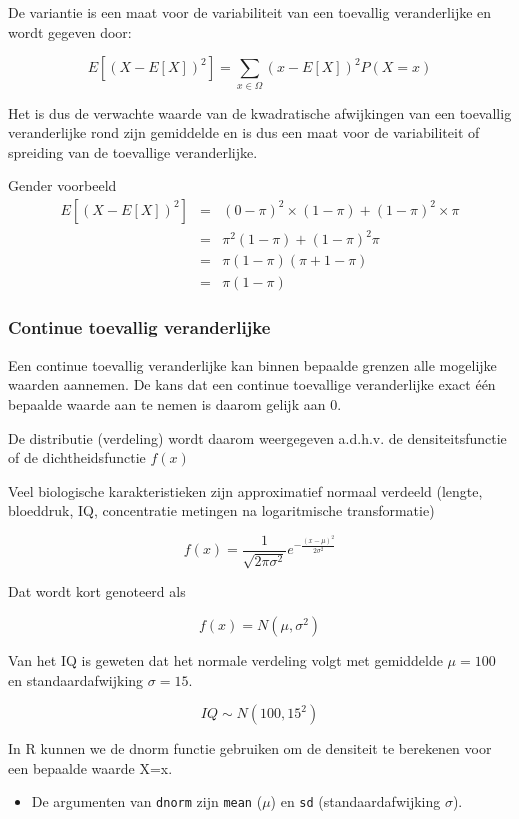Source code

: \documentclass[
  12pt,dutch,coursenotes]{book}
\newcommand{\passthrough}[1]{#1}
\providecommand{\tightlist}{%
  \setlength{\itemsep}{0pt}\setlength{\parskip}{0pt}}
\begin{document}
De variantie is een maat voor de variabiliteit van een toevallig veranderlijke en wordt gegeven door:

\[E[(X-E[X])^2]=\sum\limits_{x\in\Omega} (x-E[X])^2 P(X=x)\]

Het is dus de verwachte waarde van de kwadratische afwijkingen van een toevallig veranderlijke rond zijn gemiddelde en is dus een maat voor de variabiliteit of spreiding van de toevallige veranderlijke.

Gender voorbeeld
\begin{eqnarray}
    E[(X-E[X])^2]&=&(0-\pi)^2\times (1-\pi)+(1-\pi)^2 \times \pi\\
    &=& \pi^2 (1-\pi) + (1-\pi)^2 \pi\\
    &=&\pi (1-\pi)(\pi+1-\pi)\\
    &=&\pi(1-\pi)
    \end{eqnarray}

\hypertarget{continue-toevallig-veranderlijke}{%
\subsubsection{Continue toevallig veranderlijke}\label{continue-toevallig-veranderlijke}}

Een continue toevallig veranderlijke kan binnen bepaalde grenzen alle mogelijke waarden aannemen. De kans dat een continue toevallige veranderlijke exact één bepaalde waarde aan te nemen is daarom gelijk aan 0.

De distributie (verdeling) wordt daarom weergegeven a.d.h.v. de densiteitsfunctie of de dichtheidsfunctie \(f(x)\)

Veel biologische karakteristieken zijn approximatief normaal verdeeld (lengte, bloeddruk, IQ, concentratie metingen na logaritmische transformatie)

\[f(x) = \frac{1}{\sqrt{2\pi\sigma^2}} e^{-\frac{(x-\mu)^2}{2\sigma^2}}\]

Dat wordt kort genoteerd als

\[f(x) = N(\mu,\sigma^2)\]

Van het IQ is geweten dat het normale verdeling volgt met gemiddelde \(\mu=100\) en standaardafwijking \(\sigma=15\).

\[IQ \sim N(100,15^2)\]

In R kunnen we de dnorm functie gebruiken om de densiteit te berekenen voor een bepaalde waarde X=x.

\begin{itemize}
\tightlist
\item
  De argumenten van \passthrough{\lstinline!dnorm!} zijn \passthrough{\lstinline!mean!} (\(\mu\)) en \passthrough{\lstinline!sd!} (standaardafwijking \(\sigma\)).
\end{itemize}
\end{document}
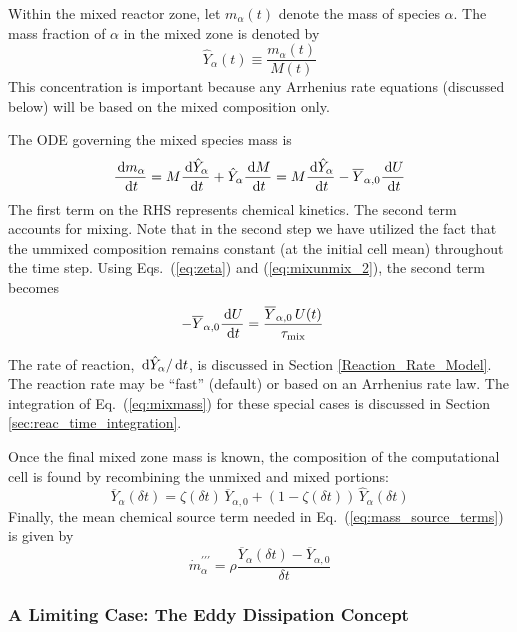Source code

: Within the mixed reactor zone, let $m_\alpha(t)$ denote the mass of species $\alpha$.  The mass fraction of $\alpha$ in the mixed zone is denoted by
\begin{equation}\label{eq:mass_fraction_mixed}
\hat{Y}_{\alpha}(t)\equiv\frac{m_{\alpha}(t)}{M(t)}
\end{equation}
This concentration is important because any Arrhenius rate equations (discussed below) will be based on the mixed composition only.

The ODE governing the mixed species mass is
\begin{equation}\label{eq:mixmass}
\frac{\,\mathrm{d} m_{\alpha}}{\,\mathrm{d} t} = M \frac{\,\mathrm{d} \hat{Y}_\alpha}{\,\mathrm{d} t} + \hat{Y}_\alpha \frac{\,\mathrm{d} M}{\,\mathrm{d} t} = M \frac{\,\mathrm{d} \hat{Y}_\alpha}{\,\mathrm{d} t} - \overline{Y}_{\alpha,0} \frac{\,\mathrm{d} U}{\,\mathrm{d} t}
\end{equation}
The first term on the RHS represents chemical kinetics.  The second term accounts for mixing.  Note that in the second step we have utilized the fact that the ummixed composition remains constant (at the initial cell mean) throughout the time step. Using Eqs.~(\ref{eq:zeta}) and (\ref{eq:mixunmix_2}), the second term becomes
\begin{align}
\label{eq:mixingstep}
-\overline{Y}_{\alpha,0} \frac{\,\mathrm{d} U}{\,\mathrm{d} t} &= \frac{\overline{Y}_{\alpha,0} \, U(t) }{\tau_{\rm mix}}
\end{align}

The rate of reaction, $\,\mathrm{d} \hat{Y}_\alpha/\,\mathrm{d} t$, is discussed in Section \ref{Reaction_Rate_Model}. The reaction rate may be ``fast'' (default) or based on an Arrhenius rate law.  The integration of Eq.~(\ref{eq:mixmass}) for these special cases is discussed in Section \ref{sec:reac_time_integration}. 

Once the final mixed zone mass is known, the composition of the computational cell is found by recombining the unmixed and mixed portions:
\begin{equation}
\label{eq:final_comp}
\overline{Y}_{\alpha}(\delta t)= \zeta(\delta t) \, \overline{Y}_{\alpha,0} + (1-\zeta(\delta t)) \, \hat{Y}_{\alpha}(\delta t)
\end{equation}
Finally, the mean chemical source term needed in Eq.~(\ref{eq:mass_source_terms}) is given by
\begin{equation}
\label{mass_prod_rate}
\dot{m}^{\prime\prime\prime}_{\alpha} = \rho \frac{\overline{Y}_{\alpha}(\delta t) - \overline{Y}_{\alpha,0}}{\delta t}
\end{equation}

\subsubsection{A Limiting Case: The Eddy Dissipation Concept}

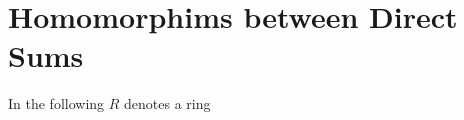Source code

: \section{Homomorphims between Direct Sums}
\label{appendix: homomorphisms between direct sums}


\begin{conventions}
  In the following $R$ denotes a ring
\end{conventions}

------------------------------

▸ **Aim of the task**
What lines in the entries contain "Arrhenius"? Report each one by copying it.

▸ **Result**
This concentration is important because any Arrhenius rate equations (discussed below) will be based on the mixed composition only.
The rate of reaction, $\,\mathrm{d} \hat{Y}_\alpha/\,\mathrm{d} t$, is discussed in Section \ref{Reaction_Rate_Model}. The reaction rate may be ``fast'' (default) or based on an Arrhenius rate law.  The integration of Eq.~(\ref{eq:mixmass}) for these special cases is discussed in Section \ref{sec:reac_time_integration}. 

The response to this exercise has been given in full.